If, as broadly alleged, petitioners' steering practices have perceptibly impaired HOME's ability to provide counseling and referral services for low-and moderate-income homeseekers, there can be no question that the organization has suffered injury in fact. Such concrete and demonstrable injury to the organization's activities- with the consequent drain on the organization's resources-constitutes far more than simply a setback to the organization's abstract social interests....

455 U.S. at 379. Following Havens, we recognized in Crawford v. Marion County Election Board, 472 F.3d 949 (7th Cir. 2007), aff'd on other grounds, 553 U.S. 181 (2008), that a voting law can injure an organization enough to give it standing "by compelling [it] to devote resources" to combatting the effects of that law that are harmful to the organization's mission. Id. at 951. We found there that a political party had standing to challenge an Indiana voting law. That law, we accepted for the preliminary standing inquiry, likely discouraged some of the party's supporters from voting. The law thus struck directly at the organization's mission and forced it to spend resources to get discouraged voters to the polls. Id. In affirming our decision, the Supreme Court stated in a footnote that: "[w]e also agree with the unanimous view of those judges that the Democrats have standing to challenge the validity of [the law] ...." Crawford v. Marion Cty. Election Bd., 553 U.S. 181, 189 n.7 (2008).

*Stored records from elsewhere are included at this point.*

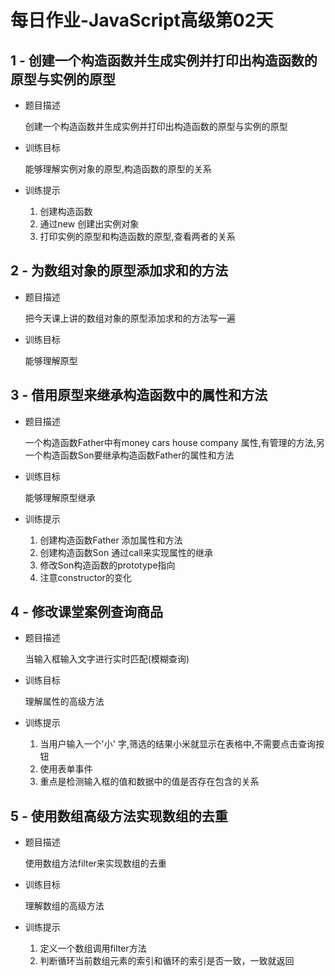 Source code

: # 每日作业-JavaScript高级第02天



## 1 - 创建一个构造函数并生成实例并打印出构造函数的原型与实例的原型

- 题目描述

   创建一个构造函数并生成实例并打印出构造函数的原型与实例的原型


- 训练目标

  能够理解实例对象的原型,构造函数的原型的关系

- 训练提示

    1. 创建构造函数
    2. 通过new 创建出实例对象
    3. 打印实例的原型和构造函数的原型,查看两者的关系



## 2 - 为数组对象的原型添加求和的方法

- 题目描述

  把今天课上讲的数组对象的原型添加求和的方法写一遍

- 训练目标

  能够理解原型

## 3 - 借用原型来继承构造函数中的属性和方法

- 题目描述

  一个构造函数Father中有money cars house company 属性,有管理的方法,另一个构造函数Son要继承构造函数Father的属性和方法


- 训练目标

  能够理解原型继承

- 训练提示

  1. 创建构造函数Father 添加属性和方法
  2. 创建构造函数Son 通过call来实现属性的继承
  3. 修改Son构造函数的prototype指向
  4. 注意constructor的变化



## 4 - 修改课堂案例查询商品

- 题目描述

  当输入框输入文字进行实时匹配(模糊查询) 

- 训练目标 

  理解属性的高级方法

- 训练提示

  1. 当用户输入一个'小' 字,筛选的结果小米就显示在表格中,不需要点击查询按钮
  2. 使用表单事件
  3. ​重点是检测输入框的值和数据中的值是否存在包含的关系 



## 5 - 使用数组高级方法实现数组的去重

- 题目描述

  使用数组方法filter来实现数组的去重

- 训练目标

  理解数组的高级方法

- 训练提示

  1. 定义一个数组调用filter方法
  2. 判断循环当前数组元素的索引和循环的索引是否一致，一致就返回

         Nothing in the Supreme Court's later standing jurisprudence has undermined the holdings of Havens or Crawford, which are therefore binding on us. To the contrary, the Court cited Havens with approval in 2017, in Bank of America Corp. v. City of Miami, Florida, 137 S.Ct. 1296, 1303 (2017), where it noted that the Fair Housing Act allows suits by "a nonprofit organization that spent money to combat housing discrimination." Id. The Court likewise emphasized that organizations may rely on not only actual, but imminent harm for standing, including by challenging laws pre-enforcement if the organization can show a substantial threat of injury. Thus, in Susan B. Anthony List v. Driehaus, 573 U.S. 149 (2014), the Court ruled that an organization dedicated to pro-life advocacy adequately alleged injury in fact for Article III purposes when it challenged a state law prohibiting certain "false statements" made during political campaigns. Id. at 151-52, 161. It based that finding not on anything the organization had already done, but instead on specific statements that it intended to make in future election cycles.

         Importantly, neither Havens, Crawford, nor the present case involves any effort to rely on something as amorphous as taxpayer standing or speculative injury. See Valley Forge Christian College v. Americans United for Separation of Church and State, Inc., 454 U.S. 464 (1982) (no taxpayer standing); Clapper v. Amnesty Intern. USA, 568 U.S. 398 (2013) (speculative injury). In Valley Forge, the Court held that an atheist organization could not show injury in fact based solely on "the depriv[ation] of the fair and constitutional use of [its] tax dollar." 454 U.S. at 476. See also Hein v. Freedom from Religion Foundation, Inc., 551 U.S. 587 (2007) (no standing for organization that complained about spending federal money to promote faith-based initiatives); United States v. Richardson, 418 U.S. 166 (1974) (no taxpayer standing to challenge reporting under the Central Intelligence Agency Act of 1949). In Clapper, the Court held that the organizational plaintiff had failed to show that the injury it feared (surveillance of its international communications) was concrete enough to support standing. 568 U.S. at 411-14. The Court also found that the plaintiffs could not rely for standing on the "costly and burdensome measures to protect the confidentiality of their communications" that they felt compelled to take, because they had not shown the situation was imminent, or as the Court put it, "certainly impending." Id. at 416.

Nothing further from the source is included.